Requirement ▸
Each line of the data below from the one holding "- Create sustainable" to the one holding "85-88: Growth Strategy**", inclusive, is to be reproduced exactly; no other line belongs in the answer.

=== Records for this task ===

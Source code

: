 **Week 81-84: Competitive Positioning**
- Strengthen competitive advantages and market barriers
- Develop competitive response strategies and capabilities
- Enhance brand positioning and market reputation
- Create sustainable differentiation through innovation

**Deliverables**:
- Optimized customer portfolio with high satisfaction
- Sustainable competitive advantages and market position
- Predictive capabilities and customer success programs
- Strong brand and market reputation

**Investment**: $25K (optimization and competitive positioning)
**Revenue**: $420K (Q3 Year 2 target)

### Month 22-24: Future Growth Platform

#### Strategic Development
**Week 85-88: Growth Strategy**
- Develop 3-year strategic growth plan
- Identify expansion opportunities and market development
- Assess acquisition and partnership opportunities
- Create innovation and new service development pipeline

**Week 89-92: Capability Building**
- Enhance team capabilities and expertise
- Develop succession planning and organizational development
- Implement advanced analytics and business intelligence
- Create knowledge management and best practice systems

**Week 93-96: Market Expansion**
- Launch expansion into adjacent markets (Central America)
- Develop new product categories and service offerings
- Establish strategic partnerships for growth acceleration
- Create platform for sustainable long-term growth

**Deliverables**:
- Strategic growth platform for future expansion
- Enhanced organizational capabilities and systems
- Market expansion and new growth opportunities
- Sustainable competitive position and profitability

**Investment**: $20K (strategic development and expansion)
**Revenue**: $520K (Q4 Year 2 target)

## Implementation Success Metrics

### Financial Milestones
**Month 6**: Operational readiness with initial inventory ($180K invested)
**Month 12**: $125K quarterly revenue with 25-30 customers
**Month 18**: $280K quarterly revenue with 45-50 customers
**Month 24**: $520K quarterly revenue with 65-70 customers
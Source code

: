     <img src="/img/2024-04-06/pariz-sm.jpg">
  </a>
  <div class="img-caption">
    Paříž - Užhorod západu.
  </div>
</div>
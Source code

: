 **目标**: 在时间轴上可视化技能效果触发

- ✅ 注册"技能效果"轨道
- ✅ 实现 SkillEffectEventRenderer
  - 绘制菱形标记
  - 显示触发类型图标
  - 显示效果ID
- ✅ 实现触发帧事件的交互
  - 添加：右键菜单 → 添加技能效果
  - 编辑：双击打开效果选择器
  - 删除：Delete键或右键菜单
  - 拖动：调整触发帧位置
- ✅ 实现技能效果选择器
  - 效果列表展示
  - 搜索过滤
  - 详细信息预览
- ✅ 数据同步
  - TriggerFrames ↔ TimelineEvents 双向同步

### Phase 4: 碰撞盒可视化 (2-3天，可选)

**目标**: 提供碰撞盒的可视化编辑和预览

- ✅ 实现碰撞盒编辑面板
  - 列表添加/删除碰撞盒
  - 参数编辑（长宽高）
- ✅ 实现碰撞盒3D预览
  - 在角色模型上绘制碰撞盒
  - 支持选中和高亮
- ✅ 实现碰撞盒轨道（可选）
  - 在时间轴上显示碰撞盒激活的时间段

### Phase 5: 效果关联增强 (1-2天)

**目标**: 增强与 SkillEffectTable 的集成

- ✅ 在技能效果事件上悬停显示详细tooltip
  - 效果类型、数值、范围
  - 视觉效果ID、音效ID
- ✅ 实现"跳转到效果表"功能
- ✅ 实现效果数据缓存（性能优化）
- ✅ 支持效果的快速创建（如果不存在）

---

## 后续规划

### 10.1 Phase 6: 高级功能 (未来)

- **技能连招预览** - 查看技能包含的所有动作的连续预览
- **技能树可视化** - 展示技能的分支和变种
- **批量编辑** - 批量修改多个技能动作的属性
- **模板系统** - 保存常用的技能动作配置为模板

===

Solution for this problem ▸
- Create sustainable differentiation through innovation

**Deliverables**:
- Optimized customer portfolio with high satisfaction
- Sustainable competitive advantages and market position
- Predictive capabilities and customer success programs
- Strong brand and market reputation

**Investment**: $25K (optimization and competitive positioning)
**Revenue**: $420K (Q3 Year 2 target)

### Month 22-24: Future Growth Platform

#### Strategic Development
**Week 85-88: Growth Strategy**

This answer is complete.